(EXTRACTED DATA)
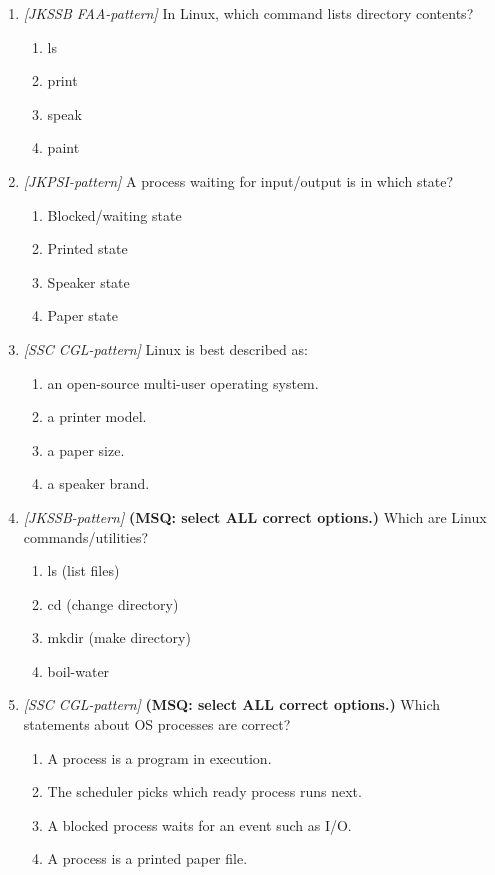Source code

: \documentclass[11pt]{article}
\begin{document}
\begin{enumerate}[label=\textbf{Q\arabic*.}, leftmargin=*]
\item \textit{[JKSSB FAA-pattern]} In Linux, which command lists directory contents?
  \begin{enumerate}[label=\Alph*.]
    \item ls
    \item print
    \item speak
    \item paint
  \end{enumerate}
\item \textit{[JKPSI-pattern]} A process waiting for input/output is in which state?
  \begin{enumerate}[label=\Alph*.]
    \item Blocked/waiting state
    \item Printed state
    \item Speaker state
    \item Paper state
  \end{enumerate}
\item \textit{[SSC CGL-pattern]} Linux is best described as:
  \begin{enumerate}[label=\Alph*.]
    \item an open-source multi-user operating system.
    \item a printer model.
    \item a paper size.
    \item a speaker brand.
  \end{enumerate}
\item \textit{[JKSSB-pattern]} \textbf{(MSQ: select ALL correct options.)} Which are Linux commands/utilities?
  \begin{enumerate}[label=\Alph*.]
    \item ls (list files)
    \item cd (change directory)
    \item mkdir (make directory)
    \item boil-water
  \end{enumerate}
\item \textit{[SSC CGL-pattern]} \textbf{(MSQ: select ALL correct options.)} Which statements about OS processes are correct?
  \begin{enumerate}[label=\Alph*.]
    \item A process is a program in execution.
    \item The scheduler picks which ready process runs next.
    \item A blocked process waits for an event such as I/O.
    \item A process is a printed paper file.
  \end{enumerate}
\end{enumerate}
\def\JKSSBLessonID{60}\def\JKSSBAnswers{0}
\end{document}

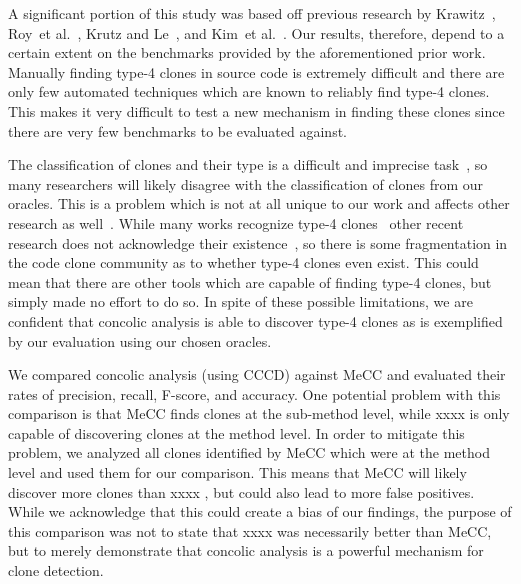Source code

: \documentclass{sig-alternate}
\newif\ifisnopii
\begin{document}
A significant portion of this study was based off previous research by Krawitz~\cite{Kraw2012}, Roy~et al.~\cite{Roy:2009:CEC:1530898.1531101}, Krutz and Le~\cite{Krutz:2014:CCO:2597073.2597127}, and Kim~et al.~\cite{Kim:2011:MMC:1985793.1985835}. Our results, therefore, depend to a certain extent on the benchmarks provided by the aforementioned prior work. Manually finding type-4 clones in source code is extremely difficult and there are only few automated techniques which are known to reliably find type-4 clones. This makes it very difficult to test a new mechanism in finding these clones since there are very few benchmarks to be evaluated against.

The classification of clones and their type is a difficult and imprecise task~\cite{Walenstein:2003:PCT:950792.951349}, so many researchers will likely disagree with the classification of clones from our oracles. This is a problem which is not at all unique to our work and affects other research as well~\cite{Lavoie:2011:ATC:1985404.1985411}. While many works recognize type-4 clones~\cite{Roy:2009:CEC:1530898.1531101,4288192} other recent research does not acknowledge their existence~\cite{Duala-Ekoko:2010:CRD:1767751.1767754,Lavoie:2011:ATC:1985404.1985411}, so there is some fragmentation in the code clone community as to whether type-4 clones even exist. This could mean that there are other tools which are capable of finding type-4 clones, but simply made no effort to do so. In spite of these possible limitations, we are confident that concolic analysis is able to discover type-4 clones as is exemplified by our evaluation using our chosen oracles.

We compared concolic analysis (using CCCD) against MeCC and evaluated their rates of precision, recall, F-score, and accuracy. One potential problem with this comparison is that MeCC finds clones at the sub-method level, while \ifisnopii CCCD \else xxxx \fi is only capable of discovering clones at the method level. In order to mitigate this problem, we analyzed all clones identified by MeCC which were at the method level and used them for our comparison. This means that MeCC will likely discover more clones than \ifisnopii CCCD \else xxxx \fi, but could also lead to more false positives. While we acknowledge that this could create a bias of our findings, the purpose of this comparison was not to state that \ifisnopii CCCD \else xxxx \fi was necessarily better than MeCC, but to merely demonstrate that concolic analysis is a powerful mechanism for clone detection.
\end{document}
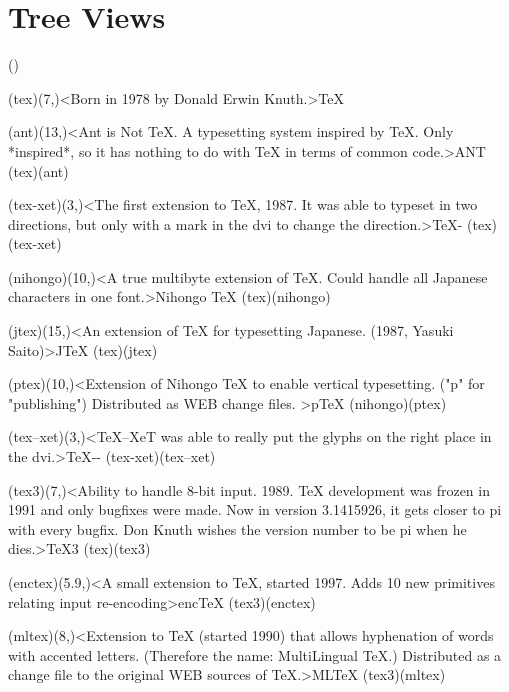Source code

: \documentclass[
%
]{scrartcl}
\begin{document}
\setlength{\columnsep}{1.5cm}
\twocolumn
\tableofcontents


\part{Tree Views}
\clearpage

\label{sec:tree}
\Large
\centering

\label{textextview}
\tograph*({}){
	\tonode[\vip](tex)(7,\layer)<Born in 1978 by Donald Erwin Knuth.>{\TeX}
	
	\tonode[\program](ant)(13,\layer)<Ant is Not TeX. A typesetting system inspired by TeX. Only *inspired*, so it has nothing to do with TeX in terms of common code.>{ANT}
	\todraw[dotted](tex)(ant)
	
	\steplayer[-1.5]
	\tonode(tex-xet)(3,\layer)<The first extension to TeX, 1987. It was able to typeset in two directions, but only with a mark in the dvi to change the direction.>{\TeX-\XeT}
	\todraw(tex)(tex-xet)

	\tonode(nihongo)(10,\layer)<A true multibyte extension of TeX. Could handle all Japanese characters in one font.>{Nihongo \TeX}
	\todraw(tex)(nihongo)
	
	\tonode(jtex)(15,\layer)<An extension of TeX for typesetting Japanese. (1987, Yasuki Saito)>{J\TeX}
	\todraw(tex)(jtex)

	\steplayer[-1.5]
	\tonode(ptex)(10,\layer)<Extension of Nihongo TeX to enable vertical typesetting. ("p" for "publishing")  Distributed as WEB change files. >{p\TeX}
	\todraw(nihongo)(ptex)

	\steplayer[-1.5]
	\tonode(tex--xet)(3,\layer)<TeX--XeT was able to really put the glyphs on the right place in the dvi.>{\TeX-{}-\XeT}
	\todraw(tex-xet)(tex--xet)
	
	\tonode[\vip](tex3)(7,\layer)<Ability to handle 8-bit input. 1989. TeX development was frozen in 1991 and only bugfixes were made. Now in version 3.1415926, it gets closer to pi with every bugfix. Don Knuth wishes the version number to be pi when he dies.>{\TeX3}
	\todraw*(tex)(tex3)
	
	\steplayer[-2]
	\tonode(enctex)(5.9,\layer)<A small extension to TeX, started 1997. Adds 10 new primitives relating input re-encoding>{enc\TeX}
	\todraw(tex3)(enctex)
	
	\tonode(mltex)(8,\layer)<Extension to TeX (started 1990) that allows hyphenation of words with accented letters. (Therefore the name: MultiLingual TeX.) Distributed as a change file to the original WEB sources of TeX.>{ML\TeX}
	\todraw(tex3)(mltex)
	
}
\end{document}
(End EXTRACTED DATA)
> ASSIGNED TASK:
Quote all the records verbatim, dropping any pictures from your copy.

> SOLUTION FOR THIS PROBLEM:
Source code

: \documentclass[11pt]{article}
\begin{document}
\begin{enumerate}[label=\textbf{Q\arabic*.}, leftmargin=*]
\item \textit{[JKSSB FAA-pattern]} In Linux, which command lists directory contents?
  \begin{enumerate}[label=\Alph*.]
    \item ls
    \item print
    \item speak
    \item paint
  \end{enumerate}
\item \textit{[JKPSI-pattern]} A process waiting for input/output is in which state?
  \begin{enumerate}[label=\Alph*.]
    \item Blocked/waiting state
    \item Printed state
    \item Speaker state
    \item Paper state
  \end{enumerate}
\item \textit{[SSC CGL-pattern]} Linux is best described as:
  \begin{enumerate}[label=\Alph*.]
    \item an open-source multi-user operating system.
    \item a printer model.
    \item a paper size.
    \item a speaker brand.
  \end{enumerate}
\item \textit{[JKSSB-pattern]} \textbf{(MSQ: select ALL correct options.)} Which are Linux commands/utilities?
  \begin{enumerate}[label=\Alph*.]
    \item ls (list files)
    \item cd (change directory)
    \item mkdir (make directory)
    \item boil-water
  \end{enumerate}
\item \textit{[SSC CGL-pattern]} \textbf{(MSQ: select ALL correct options.)} Which statements about OS processes are correct?
  \begin{enumerate}[label=\Alph*.]
    \item A process is a program in execution.
    \item The scheduler picks which ready process runs next.
    \item A blocked process waits for an event such as I/O.
    \item A process is a printed paper file.
  \end{enumerate}
\end{enumerate}
\def\JKSSBLessonID{60}\def\JKSSBAnswers{0}
\end{document}

Source code

: \documentclass{sig-alternate}
\newif\ifisnopii
\begin{document}
A significant portion of this study was based off previous research by Krawitz~\cite{Kraw2012}, Roy~et al.~\cite{Roy:2009:CEC:1530898.1531101}, Krutz and Le~\cite{Krutz:2014:CCO:2597073.2597127}, and Kim~et al.~\cite{Kim:2011:MMC:1985793.1985835}. Our results, therefore, depend to a certain extent on the benchmarks provided by the aforementioned prior work. Manually finding type-4 clones in source code is extremely difficult and there are only few automated techniques which are known to reliably find type-4 clones. This makes it very difficult to test a new mechanism in finding these clones since there are very few benchmarks to be evaluated against.

The classification of clones and their type is a difficult and imprecise task~\cite{Walenstein:2003:PCT:950792.951349}, so many researchers will likely disagree with the classification of clones from our oracles. This is a problem which is not at all unique to our work and affects other research as well~\cite{Lavoie:2011:ATC:1985404.1985411}. While many works recognize type-4 clones~\cite{Roy:2009:CEC:1530898.1531101,4288192} other recent research does not acknowledge their existence~\cite{Duala-Ekoko:2010:CRD:1767751.1767754,Lavoie:2011:ATC:1985404.1985411}, so there is some fragmentation in the code clone community as to whether type-4 clones even exist. This could mean that there are other tools which are capable of finding type-4 clones, but simply made no effort to do so. In spite of these possible limitations, we are confident that concolic analysis is able to discover type-4 clones as is exemplified by our evaluation using our chosen oracles.

We compared concolic analysis (using CCCD) against MeCC and evaluated their rates of precision, recall, F-score, and accuracy. One potential problem with this comparison is that MeCC finds clones at the sub-method level, while \ifisnopii CCCD \else xxxx \fi is only capable of discovering clones at the method level. In order to mitigate this problem, we analyzed all clones identified by MeCC which were at the method level and used them for our comparison. This means that MeCC will likely discover more clones than \ifisnopii CCCD \else xxxx \fi, but could also lead to more false positives. While we acknowledge that this could create a bias of our findings, the purpose of this comparison was not to state that \ifisnopii CCCD \else xxxx \fi was necessarily better than MeCC, but to merely demonstrate that concolic analysis is a powerful mechanism for clone detection.
\end{document}
Source code

: \documentclass[
%
]{scrartcl}
\begin{document}
\setlength{\columnsep}{1.5cm}
\twocolumn
\tableofcontents


\part{Tree Views}
\clearpage

\label{sec:tree}
\Large
\centering

\label{textextview}
\tograph*({}){
	\tonode[\vip](tex)(7,\layer)<Born in 1978 by Donald Erwin Knuth.>{\TeX}
	
	\tonode[\program](ant)(13,\layer)<Ant is Not TeX. A typesetting system inspired by TeX. Only *inspired*, so it has nothing to do with TeX in terms of common code.>{ANT}
	\todraw[dotted](tex)(ant)
	
	\steplayer[-1.5]
	\tonode(tex-xet)(3,\layer)<The first extension to TeX, 1987. It was able to typeset in two directions, but only with a mark in the dvi to change the direction.>{\TeX-\XeT}
	\todraw(tex)(tex-xet)

	\tonode(nihongo)(10,\layer)<A true multibyte extension of TeX. Could handle all Japanese characters in one font.>{Nihongo \TeX}
	\todraw(tex)(nihongo)
	
	\tonode(jtex)(15,\layer)<An extension of TeX for typesetting Japanese. (1987, Yasuki Saito)>{J\TeX}
	\todraw(tex)(jtex)

	\steplayer[-1.5]
	\tonode(ptex)(10,\layer)<Extension of Nihongo TeX to enable vertical typesetting. ("p" for "publishing")  Distributed as WEB change files. >{p\TeX}
	\todraw(nihongo)(ptex)

	\steplayer[-1.5]
	\tonode(tex--xet)(3,\layer)<TeX--XeT was able to really put the glyphs on the right place in the dvi.>{\TeX-{}-\XeT}
	\todraw(tex-xet)(tex--xet)
	
	\tonode[\vip](tex3)(7,\layer)<Ability to handle 8-bit input. 1989. TeX development was frozen in 1991 and only bugfixes were made. Now in version 3.1415926, it gets closer to pi with every bugfix. Don Knuth wishes the version number to be pi when he dies.>{\TeX3}
	\todraw*(tex)(tex3)
	
	\steplayer[-2]
	\tonode(enctex)(5.9,\layer)<A small extension to TeX, started 1997. Adds 10 new primitives relating input re-encoding>{enc\TeX}
	\todraw(tex3)(enctex)
	
	\tonode(mltex)(8,\layer)<Extension to TeX (started 1990) that allows hyphenation of words with accented letters. (Therefore the name: MultiLingual TeX.) Distributed as a change file to the original WEB sources of TeX.>{ML\TeX}
	\todraw(tex3)(mltex)
	
}
\end{document}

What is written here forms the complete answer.